┌──
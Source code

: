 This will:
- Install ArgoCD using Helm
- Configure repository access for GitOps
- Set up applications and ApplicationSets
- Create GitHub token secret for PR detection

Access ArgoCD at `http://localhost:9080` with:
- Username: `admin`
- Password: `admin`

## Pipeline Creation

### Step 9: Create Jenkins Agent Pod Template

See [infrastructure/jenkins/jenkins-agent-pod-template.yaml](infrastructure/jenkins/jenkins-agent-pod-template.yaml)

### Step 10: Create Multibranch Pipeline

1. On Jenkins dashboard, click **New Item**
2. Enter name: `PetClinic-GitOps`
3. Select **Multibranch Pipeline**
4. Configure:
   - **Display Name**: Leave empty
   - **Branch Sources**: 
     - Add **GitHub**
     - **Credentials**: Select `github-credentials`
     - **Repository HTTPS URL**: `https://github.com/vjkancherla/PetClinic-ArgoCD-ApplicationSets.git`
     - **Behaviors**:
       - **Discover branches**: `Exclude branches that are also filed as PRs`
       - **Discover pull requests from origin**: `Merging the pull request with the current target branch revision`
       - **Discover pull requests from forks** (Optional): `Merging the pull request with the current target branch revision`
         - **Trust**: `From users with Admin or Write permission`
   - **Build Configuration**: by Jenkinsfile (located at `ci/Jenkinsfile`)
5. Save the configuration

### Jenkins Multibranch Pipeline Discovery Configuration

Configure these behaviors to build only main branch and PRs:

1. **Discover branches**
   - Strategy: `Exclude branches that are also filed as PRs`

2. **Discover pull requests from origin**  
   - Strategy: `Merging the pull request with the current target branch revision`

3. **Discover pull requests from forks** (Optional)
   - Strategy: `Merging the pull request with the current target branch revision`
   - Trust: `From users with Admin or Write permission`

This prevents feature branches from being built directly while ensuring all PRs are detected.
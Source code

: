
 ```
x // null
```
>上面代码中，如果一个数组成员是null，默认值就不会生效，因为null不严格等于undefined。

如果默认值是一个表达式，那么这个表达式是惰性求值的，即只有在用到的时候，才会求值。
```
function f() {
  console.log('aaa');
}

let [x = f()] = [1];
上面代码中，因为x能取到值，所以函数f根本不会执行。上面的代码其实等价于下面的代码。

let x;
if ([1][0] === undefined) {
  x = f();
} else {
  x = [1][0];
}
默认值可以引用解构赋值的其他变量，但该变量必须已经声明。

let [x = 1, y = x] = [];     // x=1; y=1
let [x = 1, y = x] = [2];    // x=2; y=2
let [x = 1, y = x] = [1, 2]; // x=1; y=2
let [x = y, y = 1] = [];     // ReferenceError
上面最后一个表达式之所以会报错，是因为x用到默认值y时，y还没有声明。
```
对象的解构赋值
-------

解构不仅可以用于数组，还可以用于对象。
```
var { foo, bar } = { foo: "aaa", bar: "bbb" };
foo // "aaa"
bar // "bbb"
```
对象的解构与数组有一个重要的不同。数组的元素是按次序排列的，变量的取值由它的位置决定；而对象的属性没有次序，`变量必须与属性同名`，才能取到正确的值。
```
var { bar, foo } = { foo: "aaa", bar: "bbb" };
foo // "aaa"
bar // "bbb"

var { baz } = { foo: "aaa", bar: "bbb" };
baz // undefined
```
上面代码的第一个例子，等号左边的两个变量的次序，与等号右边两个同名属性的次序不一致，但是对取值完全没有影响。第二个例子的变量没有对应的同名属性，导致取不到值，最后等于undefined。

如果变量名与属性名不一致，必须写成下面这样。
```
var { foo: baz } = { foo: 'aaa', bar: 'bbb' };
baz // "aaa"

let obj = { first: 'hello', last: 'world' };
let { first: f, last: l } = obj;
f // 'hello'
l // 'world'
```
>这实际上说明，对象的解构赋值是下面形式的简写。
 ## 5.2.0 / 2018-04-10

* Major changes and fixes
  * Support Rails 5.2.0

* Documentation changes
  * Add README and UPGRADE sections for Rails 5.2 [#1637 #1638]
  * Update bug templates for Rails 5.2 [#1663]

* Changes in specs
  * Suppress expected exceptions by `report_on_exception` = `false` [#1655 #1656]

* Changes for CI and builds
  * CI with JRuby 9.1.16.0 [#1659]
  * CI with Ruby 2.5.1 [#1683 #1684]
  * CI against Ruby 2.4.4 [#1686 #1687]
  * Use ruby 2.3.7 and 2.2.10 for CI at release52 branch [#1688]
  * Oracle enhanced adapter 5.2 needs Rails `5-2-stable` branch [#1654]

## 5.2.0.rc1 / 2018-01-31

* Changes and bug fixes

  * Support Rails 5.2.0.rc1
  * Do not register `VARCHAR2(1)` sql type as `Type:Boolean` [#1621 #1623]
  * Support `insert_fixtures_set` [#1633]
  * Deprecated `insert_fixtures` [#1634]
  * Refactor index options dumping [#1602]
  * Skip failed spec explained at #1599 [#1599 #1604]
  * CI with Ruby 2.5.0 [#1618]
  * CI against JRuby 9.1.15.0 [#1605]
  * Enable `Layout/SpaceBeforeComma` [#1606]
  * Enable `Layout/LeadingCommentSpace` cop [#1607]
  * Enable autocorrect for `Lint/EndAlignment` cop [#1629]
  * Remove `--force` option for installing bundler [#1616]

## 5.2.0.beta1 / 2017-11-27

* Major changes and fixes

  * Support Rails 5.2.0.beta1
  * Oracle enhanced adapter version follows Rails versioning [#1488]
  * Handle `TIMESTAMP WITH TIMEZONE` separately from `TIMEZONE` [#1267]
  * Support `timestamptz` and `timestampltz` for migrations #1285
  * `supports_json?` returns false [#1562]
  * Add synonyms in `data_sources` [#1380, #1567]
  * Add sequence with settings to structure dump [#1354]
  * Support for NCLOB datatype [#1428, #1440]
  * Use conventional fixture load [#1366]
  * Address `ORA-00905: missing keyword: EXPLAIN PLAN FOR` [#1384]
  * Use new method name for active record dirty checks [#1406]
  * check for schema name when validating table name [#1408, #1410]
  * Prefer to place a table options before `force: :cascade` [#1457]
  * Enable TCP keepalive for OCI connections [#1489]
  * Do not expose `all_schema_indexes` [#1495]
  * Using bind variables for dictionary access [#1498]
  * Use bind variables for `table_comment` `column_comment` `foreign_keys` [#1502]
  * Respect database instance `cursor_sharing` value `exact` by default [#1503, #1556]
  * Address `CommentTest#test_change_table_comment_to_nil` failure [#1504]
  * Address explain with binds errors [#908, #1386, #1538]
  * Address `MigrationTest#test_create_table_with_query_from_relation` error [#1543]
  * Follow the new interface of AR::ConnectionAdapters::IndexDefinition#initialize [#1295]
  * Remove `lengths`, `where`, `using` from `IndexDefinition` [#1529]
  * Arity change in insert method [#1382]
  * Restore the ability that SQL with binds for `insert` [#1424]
└──
From the entries above, copy every line containing the word "This".

SOLUTION BELOW:
: This will:
This prevents feature branches from being built directly while ensuring all PRs are detected.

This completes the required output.